[Stored items from a collection]
..........

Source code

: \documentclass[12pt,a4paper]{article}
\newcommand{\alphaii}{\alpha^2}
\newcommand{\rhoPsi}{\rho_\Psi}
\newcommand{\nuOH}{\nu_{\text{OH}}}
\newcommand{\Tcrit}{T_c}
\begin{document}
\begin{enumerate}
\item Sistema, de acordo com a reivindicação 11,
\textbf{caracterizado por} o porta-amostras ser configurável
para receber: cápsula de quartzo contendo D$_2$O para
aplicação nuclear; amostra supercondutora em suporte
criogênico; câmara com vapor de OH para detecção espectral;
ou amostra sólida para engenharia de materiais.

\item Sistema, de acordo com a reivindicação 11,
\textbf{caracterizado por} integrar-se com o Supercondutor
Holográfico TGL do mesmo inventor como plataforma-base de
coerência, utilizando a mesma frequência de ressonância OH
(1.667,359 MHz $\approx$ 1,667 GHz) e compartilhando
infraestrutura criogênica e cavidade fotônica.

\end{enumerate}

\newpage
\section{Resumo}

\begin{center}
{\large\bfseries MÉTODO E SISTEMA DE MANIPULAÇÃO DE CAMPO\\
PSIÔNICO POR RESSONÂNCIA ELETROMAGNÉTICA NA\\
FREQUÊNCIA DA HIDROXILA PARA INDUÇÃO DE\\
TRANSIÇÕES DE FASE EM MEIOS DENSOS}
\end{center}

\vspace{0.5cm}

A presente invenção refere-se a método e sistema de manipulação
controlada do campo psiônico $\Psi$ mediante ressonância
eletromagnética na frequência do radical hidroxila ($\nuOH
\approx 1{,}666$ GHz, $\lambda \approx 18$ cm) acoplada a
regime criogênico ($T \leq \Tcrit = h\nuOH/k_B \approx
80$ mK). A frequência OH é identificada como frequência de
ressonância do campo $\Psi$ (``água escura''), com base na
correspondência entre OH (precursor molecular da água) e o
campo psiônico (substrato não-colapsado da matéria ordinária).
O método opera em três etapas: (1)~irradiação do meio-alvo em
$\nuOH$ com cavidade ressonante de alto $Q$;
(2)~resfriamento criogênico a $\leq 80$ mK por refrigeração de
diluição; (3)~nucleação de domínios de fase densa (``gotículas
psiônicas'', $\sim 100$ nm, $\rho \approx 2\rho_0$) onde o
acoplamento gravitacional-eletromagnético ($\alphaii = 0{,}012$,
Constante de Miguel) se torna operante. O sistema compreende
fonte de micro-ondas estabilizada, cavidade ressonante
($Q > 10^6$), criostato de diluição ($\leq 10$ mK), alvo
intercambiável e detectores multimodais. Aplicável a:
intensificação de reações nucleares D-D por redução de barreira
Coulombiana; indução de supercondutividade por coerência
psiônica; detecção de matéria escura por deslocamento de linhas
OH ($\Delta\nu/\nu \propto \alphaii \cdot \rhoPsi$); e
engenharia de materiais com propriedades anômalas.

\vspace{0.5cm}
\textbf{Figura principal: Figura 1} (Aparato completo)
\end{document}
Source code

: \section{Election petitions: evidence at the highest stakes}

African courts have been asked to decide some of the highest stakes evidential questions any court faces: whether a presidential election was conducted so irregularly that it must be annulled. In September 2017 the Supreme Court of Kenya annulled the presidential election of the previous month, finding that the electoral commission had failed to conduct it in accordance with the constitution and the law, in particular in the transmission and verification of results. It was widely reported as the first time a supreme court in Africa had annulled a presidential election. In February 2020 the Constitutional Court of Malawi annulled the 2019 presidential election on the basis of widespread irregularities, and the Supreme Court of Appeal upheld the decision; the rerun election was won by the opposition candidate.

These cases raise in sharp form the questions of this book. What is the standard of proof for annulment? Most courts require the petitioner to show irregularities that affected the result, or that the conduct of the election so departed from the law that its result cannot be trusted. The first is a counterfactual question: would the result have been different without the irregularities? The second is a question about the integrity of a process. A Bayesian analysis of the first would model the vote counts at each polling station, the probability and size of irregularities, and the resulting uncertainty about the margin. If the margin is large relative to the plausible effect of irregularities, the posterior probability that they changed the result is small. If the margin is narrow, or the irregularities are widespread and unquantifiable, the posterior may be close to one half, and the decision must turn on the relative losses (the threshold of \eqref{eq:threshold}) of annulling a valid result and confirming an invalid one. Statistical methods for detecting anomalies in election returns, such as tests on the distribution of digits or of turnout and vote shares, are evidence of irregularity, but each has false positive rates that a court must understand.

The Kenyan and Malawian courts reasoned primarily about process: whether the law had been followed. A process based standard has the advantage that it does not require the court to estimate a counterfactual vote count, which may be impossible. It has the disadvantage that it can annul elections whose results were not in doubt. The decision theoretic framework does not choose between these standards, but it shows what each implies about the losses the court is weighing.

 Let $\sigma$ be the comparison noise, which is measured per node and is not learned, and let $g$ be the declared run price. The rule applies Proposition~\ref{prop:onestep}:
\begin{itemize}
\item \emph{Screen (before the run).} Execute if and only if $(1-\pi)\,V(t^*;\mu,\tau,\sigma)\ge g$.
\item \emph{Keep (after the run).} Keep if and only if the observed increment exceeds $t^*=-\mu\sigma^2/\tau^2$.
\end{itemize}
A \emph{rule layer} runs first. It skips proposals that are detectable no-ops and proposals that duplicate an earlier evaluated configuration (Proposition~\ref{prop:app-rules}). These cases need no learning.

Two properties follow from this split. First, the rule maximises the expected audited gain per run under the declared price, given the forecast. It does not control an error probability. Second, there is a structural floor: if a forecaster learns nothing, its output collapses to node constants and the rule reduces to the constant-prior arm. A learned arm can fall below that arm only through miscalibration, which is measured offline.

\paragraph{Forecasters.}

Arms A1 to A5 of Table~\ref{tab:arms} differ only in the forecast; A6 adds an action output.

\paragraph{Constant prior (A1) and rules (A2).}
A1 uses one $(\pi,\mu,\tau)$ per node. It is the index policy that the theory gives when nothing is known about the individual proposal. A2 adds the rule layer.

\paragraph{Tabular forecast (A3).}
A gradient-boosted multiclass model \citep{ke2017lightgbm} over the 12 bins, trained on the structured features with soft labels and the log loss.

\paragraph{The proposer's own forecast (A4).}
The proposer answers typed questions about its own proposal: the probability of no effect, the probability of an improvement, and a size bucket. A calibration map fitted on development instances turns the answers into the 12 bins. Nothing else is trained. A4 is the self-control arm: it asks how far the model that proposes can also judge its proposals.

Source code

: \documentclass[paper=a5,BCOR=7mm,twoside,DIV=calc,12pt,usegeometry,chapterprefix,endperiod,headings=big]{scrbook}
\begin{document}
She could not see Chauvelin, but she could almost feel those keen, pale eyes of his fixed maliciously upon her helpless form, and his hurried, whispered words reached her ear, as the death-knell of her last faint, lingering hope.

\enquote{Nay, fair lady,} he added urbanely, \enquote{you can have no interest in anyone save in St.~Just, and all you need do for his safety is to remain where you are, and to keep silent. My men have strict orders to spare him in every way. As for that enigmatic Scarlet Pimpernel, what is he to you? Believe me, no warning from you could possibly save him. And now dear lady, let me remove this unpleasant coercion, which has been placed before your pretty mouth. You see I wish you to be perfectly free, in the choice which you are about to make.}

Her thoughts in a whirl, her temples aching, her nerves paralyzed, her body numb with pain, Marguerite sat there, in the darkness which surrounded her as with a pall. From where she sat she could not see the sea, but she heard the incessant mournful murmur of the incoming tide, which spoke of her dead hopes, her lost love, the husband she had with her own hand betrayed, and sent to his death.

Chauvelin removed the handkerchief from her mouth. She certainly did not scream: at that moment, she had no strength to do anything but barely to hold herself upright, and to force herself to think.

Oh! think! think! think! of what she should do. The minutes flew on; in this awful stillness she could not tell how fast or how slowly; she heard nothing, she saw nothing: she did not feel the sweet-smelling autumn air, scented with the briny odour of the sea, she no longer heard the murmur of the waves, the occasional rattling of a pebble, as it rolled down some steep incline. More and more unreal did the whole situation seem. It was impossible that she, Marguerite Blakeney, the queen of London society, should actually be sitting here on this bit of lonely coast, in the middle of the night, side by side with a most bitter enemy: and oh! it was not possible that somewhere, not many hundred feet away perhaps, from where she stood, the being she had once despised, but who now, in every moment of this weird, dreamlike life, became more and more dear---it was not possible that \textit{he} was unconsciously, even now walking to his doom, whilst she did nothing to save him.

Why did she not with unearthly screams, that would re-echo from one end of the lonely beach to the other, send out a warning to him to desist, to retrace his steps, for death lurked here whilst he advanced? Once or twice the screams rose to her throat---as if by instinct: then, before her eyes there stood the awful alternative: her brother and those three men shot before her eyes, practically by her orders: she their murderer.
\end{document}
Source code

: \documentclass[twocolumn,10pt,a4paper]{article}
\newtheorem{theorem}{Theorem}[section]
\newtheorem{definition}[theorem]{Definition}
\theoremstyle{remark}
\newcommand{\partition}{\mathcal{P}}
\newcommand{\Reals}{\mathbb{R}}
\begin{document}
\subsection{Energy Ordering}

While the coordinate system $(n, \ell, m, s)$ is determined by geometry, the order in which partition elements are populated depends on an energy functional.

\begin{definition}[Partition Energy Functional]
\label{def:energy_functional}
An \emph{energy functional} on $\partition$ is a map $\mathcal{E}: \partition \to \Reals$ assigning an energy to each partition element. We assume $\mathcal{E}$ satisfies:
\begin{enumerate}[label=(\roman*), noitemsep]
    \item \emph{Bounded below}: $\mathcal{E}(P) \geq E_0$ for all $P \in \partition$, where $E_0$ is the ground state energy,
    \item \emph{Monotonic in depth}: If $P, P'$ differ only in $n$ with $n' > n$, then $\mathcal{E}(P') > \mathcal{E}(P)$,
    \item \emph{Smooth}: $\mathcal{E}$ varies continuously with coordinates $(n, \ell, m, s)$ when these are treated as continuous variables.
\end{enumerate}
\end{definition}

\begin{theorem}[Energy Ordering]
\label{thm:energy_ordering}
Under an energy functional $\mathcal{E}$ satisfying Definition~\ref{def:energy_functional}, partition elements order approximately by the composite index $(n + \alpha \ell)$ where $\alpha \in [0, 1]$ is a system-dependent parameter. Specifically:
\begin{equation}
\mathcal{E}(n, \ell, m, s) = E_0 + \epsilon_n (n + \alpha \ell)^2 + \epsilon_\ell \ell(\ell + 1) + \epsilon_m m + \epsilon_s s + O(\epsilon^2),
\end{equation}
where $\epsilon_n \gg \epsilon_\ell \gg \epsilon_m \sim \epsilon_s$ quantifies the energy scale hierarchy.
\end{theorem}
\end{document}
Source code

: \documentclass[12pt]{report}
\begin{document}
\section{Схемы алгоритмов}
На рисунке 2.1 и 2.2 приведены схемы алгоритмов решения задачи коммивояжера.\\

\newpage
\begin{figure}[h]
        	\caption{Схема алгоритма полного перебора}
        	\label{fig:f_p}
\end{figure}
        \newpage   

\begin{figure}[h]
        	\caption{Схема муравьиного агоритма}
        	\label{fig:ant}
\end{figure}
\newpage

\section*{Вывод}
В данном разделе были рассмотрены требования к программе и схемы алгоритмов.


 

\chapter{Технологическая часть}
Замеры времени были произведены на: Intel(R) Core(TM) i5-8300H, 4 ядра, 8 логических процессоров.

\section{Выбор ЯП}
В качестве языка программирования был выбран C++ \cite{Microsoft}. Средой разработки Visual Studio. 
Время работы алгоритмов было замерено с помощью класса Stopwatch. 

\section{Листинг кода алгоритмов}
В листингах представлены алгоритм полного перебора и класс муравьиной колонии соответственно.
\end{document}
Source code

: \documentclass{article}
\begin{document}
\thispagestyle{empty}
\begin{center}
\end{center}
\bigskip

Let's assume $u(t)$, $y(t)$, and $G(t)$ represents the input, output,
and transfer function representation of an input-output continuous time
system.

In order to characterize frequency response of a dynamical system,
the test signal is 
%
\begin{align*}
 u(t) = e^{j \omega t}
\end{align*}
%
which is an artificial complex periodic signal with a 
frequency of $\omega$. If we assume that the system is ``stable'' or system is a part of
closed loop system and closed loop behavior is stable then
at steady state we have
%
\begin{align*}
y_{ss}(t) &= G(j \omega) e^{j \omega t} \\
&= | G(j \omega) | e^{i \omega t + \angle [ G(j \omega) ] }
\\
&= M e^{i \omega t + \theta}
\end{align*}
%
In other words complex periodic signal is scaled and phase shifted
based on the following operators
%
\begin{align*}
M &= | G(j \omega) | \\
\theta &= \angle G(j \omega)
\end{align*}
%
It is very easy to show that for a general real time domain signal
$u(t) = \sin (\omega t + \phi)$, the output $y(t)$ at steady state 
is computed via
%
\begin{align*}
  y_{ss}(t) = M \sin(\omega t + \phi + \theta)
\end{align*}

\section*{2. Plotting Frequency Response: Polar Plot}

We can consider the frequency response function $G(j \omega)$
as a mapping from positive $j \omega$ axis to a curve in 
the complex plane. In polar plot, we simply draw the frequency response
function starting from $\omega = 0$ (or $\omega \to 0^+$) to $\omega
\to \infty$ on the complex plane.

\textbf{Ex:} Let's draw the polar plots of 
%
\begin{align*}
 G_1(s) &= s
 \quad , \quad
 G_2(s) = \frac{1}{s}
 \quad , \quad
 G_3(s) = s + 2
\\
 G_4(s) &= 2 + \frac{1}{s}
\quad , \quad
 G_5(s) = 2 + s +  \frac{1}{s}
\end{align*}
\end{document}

..........

### [What to do]
Here the answer is the exact run of lines above, from the line with "M &= | G(j \omega) | \\" down to the last, and nothing else.

### [Response to this task]
M &= | G(j \omega) | \\
\theta &= \angle G(j \omega)
\end{align*}
%
It is very easy to show that for a general real time domain signal
$u(t) = \sin (\omega t + \phi)$, the output $y(t)$ at steady state 
is computed via
%
\begin{align*}
  y_{ss}(t) = M \sin(\omega t + \phi + \theta)
\end{align*}

\section*{2. Plotting Frequency Response: Polar Plot}

We can consider the frequency response function $G(j \omega)$
as a mapping from positive $j \omega$ axis to a curve in 
the complex plane. In polar plot, we simply draw the frequency response
function starting from $\omega = 0$ (or $\omega \to 0^+$) to $\omega
\to \infty$ on the complex plane.

\textbf{Ex:} Let's draw the polar plots of 
%
\begin{align*}
 G_1(s) &= s
 \quad , \quad
 G_2(s) = \frac{1}{s}
 \quad , \quad
 G_3(s) = s + 2
\\
 G_4(s) &= 2 + \frac{1}{s}
\quad , \quad
 G_5(s) = 2 + s +  \frac{1}{s}
\end{align*}
\end{document}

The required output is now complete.